(Records supplied)
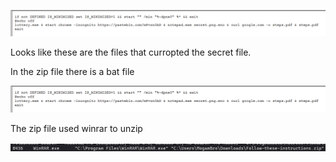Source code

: ![](./sc/sc3.png)

Looks like these are the files that curropted the secret file. 

In the zip file there is a bat file 

![](./sc/sc3.png)


The zip file used winrar to unzip 

![](./sc/sc4.png)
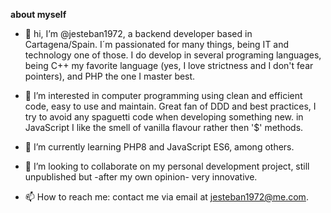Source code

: **about myself**
- 👋 hi, I’m @jesteban1972, a backend developer based in Cartagena/Spain. I´m passionated for many things, being IT and technology one of those. I do develop in several programing languages, being C++ my favorite language (yes, I love strictness and I don't fear pointers), and PHP the one I master best. 

- 👀 I’m interested in computer programming using clean and efficient code, easy to use and maintain. Great fan of DDD and best practices, I try to avoid any spaguetti code when developing something new. in JavaScript I like the smell of vanilla flavour rather then '$' methods. 

- 🌱 I’m currently learning PHP8 and JavaScript ES6, among others.

- 💞️ I’m looking to collaborate on my personal development project, still unpublished but -after my own opinion- very innovative. 

- 📫 How to reach me: contact me via email at jesteban1972@me.com.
(End Records supplied)
**What needs to be done**
Please find each line in the records above that holds the word "like", and copy it.

**Task solution**
Looks like these are the files that curropted the secret file. 
- 👀 I’m interested in computer programming using clean and efficient code, easy to use and maintain. Great fan of DDD and best practices, I try to avoid any spaguetti code when developing something new. in JavaScript I like the smell of vanilla flavour rather then '$' methods. 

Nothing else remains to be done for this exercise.